The 'Recovery Summer' has been found! — In Germany

It turns out that the “Recovery Summer” the Obama administration has turned into a national joke really is taking place — just not here.

Uncle Sam's Bureau of Economic Analysis reported its first revision of second-quarter economic growth earlier this morning, estimating that the economy grew at an annualized rate of 1.6%. That's down by one-third from last month's initial report of 2.4%.

The good news is that the hit wasn't as big as expected. Most estimates ahead of the news ranged from 1.2% to 1.4%. CNBC's Jim Cramer notably predicted +0.5% and an ensuing “market panic.” Fortunately, we've been spared from that.

The bad news is that it's still a pretty serious drop, and that the revised second-quarter result is less than half of the first quarter's annualized +3.7%.

Beyond that, the rest of the year looks like it will be no better, and could end up being significantly worse.

Nouriel Roubini, Economist at New York University's Stern School of Business, is with what seems to the current consensus that second-half growth will come in at an annualized 1.5%. But he goes further, warning that 2011 will be no better, and will seem worse: “Even at 1.5%, it's going to feel like a recession even though technically it's not a recession.” The way things are going, we'll be lucky to hit that 1.5%.

Meanwhile, Germany's economy grew at an annualized rate of over 8% during the second quarter, tripling analysts' expectations (the 2.2% figured noted at the link is before annualization). Its government crowed: “Reunified Germany has never seen such quarterly growth before.” Expectations are that German growth will continue to be strong, though not as robust as the breakout second quarter.

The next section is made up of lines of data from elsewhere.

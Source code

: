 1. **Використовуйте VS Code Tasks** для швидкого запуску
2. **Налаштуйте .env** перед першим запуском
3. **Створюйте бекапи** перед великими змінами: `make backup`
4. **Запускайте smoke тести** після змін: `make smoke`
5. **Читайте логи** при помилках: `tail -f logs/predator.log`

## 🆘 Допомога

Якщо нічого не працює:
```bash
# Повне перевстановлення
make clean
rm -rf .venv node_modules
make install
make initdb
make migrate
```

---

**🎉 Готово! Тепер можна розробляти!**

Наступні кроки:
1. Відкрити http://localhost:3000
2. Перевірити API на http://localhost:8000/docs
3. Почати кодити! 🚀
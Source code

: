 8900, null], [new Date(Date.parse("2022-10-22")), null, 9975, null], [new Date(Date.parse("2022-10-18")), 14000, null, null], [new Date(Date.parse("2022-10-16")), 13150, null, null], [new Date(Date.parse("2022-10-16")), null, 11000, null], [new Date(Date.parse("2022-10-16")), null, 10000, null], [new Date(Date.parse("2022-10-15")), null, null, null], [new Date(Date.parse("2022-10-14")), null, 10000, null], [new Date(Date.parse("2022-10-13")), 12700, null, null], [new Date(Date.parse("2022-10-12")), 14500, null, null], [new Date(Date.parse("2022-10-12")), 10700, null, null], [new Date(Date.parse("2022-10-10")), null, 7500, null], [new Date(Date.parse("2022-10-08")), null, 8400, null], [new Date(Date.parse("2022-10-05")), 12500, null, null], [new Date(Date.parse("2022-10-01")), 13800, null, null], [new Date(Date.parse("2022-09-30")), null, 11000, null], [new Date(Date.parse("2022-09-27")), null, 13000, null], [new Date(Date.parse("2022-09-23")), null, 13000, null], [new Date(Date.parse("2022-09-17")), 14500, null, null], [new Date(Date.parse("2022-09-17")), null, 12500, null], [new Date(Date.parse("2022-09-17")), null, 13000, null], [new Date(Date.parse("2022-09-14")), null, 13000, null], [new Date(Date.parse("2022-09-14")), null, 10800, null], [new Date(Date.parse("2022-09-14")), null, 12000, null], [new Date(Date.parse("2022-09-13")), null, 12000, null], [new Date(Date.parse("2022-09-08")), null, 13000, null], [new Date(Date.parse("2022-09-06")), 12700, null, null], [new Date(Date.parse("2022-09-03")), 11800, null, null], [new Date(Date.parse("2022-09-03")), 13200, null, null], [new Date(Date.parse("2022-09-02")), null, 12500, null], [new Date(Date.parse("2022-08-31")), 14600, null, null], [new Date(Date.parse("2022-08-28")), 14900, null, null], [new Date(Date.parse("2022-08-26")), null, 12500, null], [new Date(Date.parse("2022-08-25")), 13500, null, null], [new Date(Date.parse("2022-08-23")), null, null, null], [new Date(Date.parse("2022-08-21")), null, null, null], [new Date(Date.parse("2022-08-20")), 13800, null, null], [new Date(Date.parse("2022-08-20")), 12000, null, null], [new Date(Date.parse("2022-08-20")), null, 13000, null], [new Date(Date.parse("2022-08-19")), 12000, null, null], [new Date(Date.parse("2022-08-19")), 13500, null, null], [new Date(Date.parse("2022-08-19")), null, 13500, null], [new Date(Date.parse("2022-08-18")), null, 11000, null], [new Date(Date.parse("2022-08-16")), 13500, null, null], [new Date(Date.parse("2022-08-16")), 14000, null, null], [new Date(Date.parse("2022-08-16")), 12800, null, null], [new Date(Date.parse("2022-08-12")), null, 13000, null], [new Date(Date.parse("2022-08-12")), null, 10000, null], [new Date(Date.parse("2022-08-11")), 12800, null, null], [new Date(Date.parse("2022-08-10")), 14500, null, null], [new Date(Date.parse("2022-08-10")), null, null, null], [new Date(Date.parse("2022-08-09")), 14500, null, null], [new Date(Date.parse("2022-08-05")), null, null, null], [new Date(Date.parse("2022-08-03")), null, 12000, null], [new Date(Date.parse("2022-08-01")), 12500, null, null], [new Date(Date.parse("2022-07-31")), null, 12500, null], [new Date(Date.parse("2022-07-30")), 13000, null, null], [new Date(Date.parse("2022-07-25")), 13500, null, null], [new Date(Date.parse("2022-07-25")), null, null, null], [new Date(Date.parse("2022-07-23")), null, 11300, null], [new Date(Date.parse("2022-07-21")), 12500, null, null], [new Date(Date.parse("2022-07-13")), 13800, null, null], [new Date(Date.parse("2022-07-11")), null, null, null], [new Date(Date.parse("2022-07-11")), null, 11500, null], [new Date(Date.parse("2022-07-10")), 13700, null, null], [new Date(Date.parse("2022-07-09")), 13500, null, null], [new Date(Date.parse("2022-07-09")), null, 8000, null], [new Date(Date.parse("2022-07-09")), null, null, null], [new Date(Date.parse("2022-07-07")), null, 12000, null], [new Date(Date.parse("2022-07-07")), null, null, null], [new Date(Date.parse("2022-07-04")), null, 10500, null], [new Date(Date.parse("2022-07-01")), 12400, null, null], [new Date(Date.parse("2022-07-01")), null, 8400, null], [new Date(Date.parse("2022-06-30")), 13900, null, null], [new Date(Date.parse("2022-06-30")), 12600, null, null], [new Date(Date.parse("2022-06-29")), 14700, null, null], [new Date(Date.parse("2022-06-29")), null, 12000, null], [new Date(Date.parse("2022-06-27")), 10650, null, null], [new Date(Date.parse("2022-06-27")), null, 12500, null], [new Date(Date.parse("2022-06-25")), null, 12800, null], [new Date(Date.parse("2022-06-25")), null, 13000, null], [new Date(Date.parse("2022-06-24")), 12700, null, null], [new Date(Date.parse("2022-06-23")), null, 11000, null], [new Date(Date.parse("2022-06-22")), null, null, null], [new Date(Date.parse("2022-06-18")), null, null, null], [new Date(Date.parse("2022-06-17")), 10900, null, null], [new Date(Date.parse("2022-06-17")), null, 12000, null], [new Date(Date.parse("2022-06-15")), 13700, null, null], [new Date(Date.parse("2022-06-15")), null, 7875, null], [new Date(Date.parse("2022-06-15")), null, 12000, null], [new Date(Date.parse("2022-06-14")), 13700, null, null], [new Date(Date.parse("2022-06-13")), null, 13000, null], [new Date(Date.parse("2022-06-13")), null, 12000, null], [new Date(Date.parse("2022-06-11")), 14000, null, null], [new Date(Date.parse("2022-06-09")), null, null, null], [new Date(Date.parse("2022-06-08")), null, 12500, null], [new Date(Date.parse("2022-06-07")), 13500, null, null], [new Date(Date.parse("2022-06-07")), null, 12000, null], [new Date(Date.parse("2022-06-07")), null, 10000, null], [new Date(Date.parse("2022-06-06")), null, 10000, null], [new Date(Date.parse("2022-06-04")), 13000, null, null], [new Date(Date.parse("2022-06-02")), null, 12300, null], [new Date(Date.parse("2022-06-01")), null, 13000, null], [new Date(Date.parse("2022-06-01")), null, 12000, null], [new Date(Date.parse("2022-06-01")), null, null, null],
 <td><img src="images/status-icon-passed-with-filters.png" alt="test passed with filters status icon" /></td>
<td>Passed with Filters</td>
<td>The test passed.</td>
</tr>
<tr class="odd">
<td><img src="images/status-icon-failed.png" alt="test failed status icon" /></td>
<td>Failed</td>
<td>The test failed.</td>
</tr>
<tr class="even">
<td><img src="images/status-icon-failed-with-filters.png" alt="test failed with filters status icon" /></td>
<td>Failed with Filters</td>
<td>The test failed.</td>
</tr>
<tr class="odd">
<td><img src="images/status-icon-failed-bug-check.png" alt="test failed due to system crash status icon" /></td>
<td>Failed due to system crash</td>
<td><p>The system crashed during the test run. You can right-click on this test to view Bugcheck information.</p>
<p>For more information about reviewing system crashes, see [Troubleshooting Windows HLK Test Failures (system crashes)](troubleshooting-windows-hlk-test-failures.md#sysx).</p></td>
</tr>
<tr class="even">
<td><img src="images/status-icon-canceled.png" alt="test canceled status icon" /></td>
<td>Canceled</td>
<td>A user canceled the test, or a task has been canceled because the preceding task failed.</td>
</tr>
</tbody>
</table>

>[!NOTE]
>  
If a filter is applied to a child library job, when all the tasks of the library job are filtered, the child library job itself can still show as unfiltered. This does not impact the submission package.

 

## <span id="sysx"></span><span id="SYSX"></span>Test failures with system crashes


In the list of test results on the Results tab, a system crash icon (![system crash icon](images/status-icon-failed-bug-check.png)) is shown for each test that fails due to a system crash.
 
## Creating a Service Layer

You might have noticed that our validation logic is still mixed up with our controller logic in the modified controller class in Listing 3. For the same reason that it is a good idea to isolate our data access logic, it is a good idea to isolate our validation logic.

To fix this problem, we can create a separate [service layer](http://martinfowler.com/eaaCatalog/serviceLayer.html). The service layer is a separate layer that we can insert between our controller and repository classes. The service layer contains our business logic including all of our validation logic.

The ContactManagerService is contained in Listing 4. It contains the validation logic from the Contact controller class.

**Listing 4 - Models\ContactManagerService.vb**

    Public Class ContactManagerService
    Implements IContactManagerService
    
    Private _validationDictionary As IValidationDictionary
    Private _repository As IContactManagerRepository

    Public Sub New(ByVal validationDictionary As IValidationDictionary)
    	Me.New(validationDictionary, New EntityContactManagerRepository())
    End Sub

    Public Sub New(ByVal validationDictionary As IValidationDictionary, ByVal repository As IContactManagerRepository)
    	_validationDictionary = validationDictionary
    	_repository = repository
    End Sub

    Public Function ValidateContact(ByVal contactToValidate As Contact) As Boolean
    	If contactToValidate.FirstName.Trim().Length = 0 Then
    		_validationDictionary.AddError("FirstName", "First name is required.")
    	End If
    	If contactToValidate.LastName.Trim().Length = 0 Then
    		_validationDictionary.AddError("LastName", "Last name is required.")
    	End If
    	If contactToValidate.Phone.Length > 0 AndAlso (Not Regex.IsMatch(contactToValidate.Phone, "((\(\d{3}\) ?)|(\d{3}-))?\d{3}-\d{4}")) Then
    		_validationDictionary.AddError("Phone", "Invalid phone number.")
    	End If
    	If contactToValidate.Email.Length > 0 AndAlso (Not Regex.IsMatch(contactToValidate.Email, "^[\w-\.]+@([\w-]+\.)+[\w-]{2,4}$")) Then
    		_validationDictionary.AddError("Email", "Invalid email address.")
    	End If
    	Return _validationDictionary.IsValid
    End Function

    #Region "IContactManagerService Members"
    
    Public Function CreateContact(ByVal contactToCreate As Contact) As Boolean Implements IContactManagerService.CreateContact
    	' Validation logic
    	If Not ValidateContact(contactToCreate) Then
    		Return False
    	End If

Why is Germany doing so well? I suspect that it's largely because Chancellor Angela Merkel pointedly rejected President Obama's advice in March:

German Chancellor Angela Merkel has reiterated that she does not favor a new package of economic stimulus measures despite US calls for more spending as world leaders prepare for a G20 meeting in London.

Largely as a result, in my view, Germany has a genuine “Recovery Summer” in progress. We don't, and we won't, as long as this administration continues down its current path.